Can Hemophilia Patients Do IVF in Thailand? Thailand Third-Generation IVF Hemophilia Screening
Consultation Scenario: A Hemophilia Carrier’s Question
“My husband has mild hemophilia A, and we want a healthy baby. Domestic doctors recommend third-generation IVF, but the waiting time is long. I heard that Thailand can perform embryo screening for single-gene disorders. I wonder if we are eligible? What are the conditions? What is the process?” — This is a question raised by a 32-year-old woman during an overseas IVF consultation. Her husband has been genetically confirmed to have an F8 gene mutation, with factor VIII activity at about 15%. Both spouses have a normal karyotype, the woman’s AMH is 2.8 ng/ml, and her antral follicle count is 12. This case can answer many questions from hemophilia families about IVF in Thailand.

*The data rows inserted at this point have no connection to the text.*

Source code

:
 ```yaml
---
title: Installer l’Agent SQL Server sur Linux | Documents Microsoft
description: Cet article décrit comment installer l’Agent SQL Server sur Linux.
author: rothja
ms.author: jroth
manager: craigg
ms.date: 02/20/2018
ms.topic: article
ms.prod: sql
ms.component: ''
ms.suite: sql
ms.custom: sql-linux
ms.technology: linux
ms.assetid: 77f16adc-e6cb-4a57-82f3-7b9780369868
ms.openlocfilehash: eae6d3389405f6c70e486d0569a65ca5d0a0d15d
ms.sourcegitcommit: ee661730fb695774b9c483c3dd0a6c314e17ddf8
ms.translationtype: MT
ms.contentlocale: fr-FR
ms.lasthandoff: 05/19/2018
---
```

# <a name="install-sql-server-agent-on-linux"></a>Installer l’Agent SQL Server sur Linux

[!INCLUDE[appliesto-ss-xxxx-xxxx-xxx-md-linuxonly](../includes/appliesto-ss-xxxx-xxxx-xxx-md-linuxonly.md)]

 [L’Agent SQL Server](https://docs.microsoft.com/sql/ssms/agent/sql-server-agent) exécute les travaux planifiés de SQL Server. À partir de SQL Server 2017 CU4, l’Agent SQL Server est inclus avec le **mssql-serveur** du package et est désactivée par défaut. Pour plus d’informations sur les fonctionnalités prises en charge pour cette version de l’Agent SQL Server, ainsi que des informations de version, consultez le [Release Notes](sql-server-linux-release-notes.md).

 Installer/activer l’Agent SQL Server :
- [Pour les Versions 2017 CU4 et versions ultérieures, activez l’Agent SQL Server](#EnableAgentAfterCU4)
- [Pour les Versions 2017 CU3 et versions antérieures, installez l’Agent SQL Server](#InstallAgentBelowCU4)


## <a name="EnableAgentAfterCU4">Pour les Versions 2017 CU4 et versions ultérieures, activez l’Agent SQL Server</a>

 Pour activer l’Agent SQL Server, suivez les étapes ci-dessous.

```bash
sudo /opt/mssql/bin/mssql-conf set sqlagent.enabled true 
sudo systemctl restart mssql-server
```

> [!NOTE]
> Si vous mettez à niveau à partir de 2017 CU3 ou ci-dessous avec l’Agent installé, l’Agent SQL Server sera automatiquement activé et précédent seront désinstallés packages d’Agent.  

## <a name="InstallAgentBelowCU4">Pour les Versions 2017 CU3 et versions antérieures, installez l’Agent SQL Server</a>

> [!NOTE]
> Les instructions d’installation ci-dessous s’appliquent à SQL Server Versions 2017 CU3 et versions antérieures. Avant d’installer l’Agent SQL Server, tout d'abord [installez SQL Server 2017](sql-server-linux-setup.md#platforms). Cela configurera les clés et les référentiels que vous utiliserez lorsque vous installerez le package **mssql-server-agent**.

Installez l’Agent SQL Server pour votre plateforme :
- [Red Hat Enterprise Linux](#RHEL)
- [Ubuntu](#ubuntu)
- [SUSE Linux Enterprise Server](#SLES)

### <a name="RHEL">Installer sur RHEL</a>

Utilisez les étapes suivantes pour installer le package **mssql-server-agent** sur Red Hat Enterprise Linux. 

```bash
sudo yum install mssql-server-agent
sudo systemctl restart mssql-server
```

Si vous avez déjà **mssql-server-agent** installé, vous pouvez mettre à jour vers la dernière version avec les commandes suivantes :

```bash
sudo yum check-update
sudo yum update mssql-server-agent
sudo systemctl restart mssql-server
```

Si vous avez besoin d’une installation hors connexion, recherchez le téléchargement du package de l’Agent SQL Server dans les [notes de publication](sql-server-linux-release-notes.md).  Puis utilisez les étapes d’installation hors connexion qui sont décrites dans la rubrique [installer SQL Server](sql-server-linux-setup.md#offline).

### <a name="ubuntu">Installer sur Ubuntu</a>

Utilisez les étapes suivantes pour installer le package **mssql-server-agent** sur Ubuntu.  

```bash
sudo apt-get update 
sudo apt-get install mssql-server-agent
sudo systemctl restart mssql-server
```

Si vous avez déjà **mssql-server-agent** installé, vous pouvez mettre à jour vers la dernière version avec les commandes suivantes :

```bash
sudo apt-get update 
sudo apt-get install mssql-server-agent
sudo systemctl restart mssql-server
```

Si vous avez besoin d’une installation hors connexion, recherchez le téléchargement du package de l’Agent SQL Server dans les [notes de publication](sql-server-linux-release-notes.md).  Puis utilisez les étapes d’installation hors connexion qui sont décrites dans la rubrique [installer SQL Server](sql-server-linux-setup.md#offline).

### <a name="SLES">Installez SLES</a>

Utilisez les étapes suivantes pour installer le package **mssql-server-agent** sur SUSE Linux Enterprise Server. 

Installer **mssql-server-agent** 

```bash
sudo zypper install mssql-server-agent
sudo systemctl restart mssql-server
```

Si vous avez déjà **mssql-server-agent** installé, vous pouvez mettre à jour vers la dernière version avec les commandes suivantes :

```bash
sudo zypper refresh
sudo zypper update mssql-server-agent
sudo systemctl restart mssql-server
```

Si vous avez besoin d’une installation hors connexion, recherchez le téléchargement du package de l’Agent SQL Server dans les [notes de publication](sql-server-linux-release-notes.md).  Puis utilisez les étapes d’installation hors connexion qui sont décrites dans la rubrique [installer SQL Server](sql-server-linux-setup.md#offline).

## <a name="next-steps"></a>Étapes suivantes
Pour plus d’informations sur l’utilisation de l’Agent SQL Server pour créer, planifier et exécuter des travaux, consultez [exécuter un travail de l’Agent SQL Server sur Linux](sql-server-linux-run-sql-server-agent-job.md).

Hemophilia IVF in Thailand: Direct Answer
Yes, but with clear applicable conditions. Some reproductive centers in Thailand with PGT-M (Preimplantation Genetic Testing for Monogenic Disorders) qualifications can perform embryo-level genetic diagnosis for hemophilia A/B. The core prerequisites are:
- Both spouses clearly carry the pathogenic gene mutation site (genetic test report required);
- The woman’s ovarian reserve is adequate (AMH ≥ 1.5 ng/ml, AFC ≥ 8 is better);
- Normal karyotype, excluding other genetic abnormalities;
- Acceptance of potential loss from embryo biopsy (about 5% to 10% of embryos may stop developing due to biopsy damage).
It should be noted that PGT-M for hemophilia A/B in Thailand generally uses single-cell PCR combined with linkage analysis, with an accuracy rate >97%. However, not all Thai hospitals offer this technology; it is mainly concentrated in a few internationally certified centers in Bangkok, such as Jetanin, BNH, and Phyathai 3.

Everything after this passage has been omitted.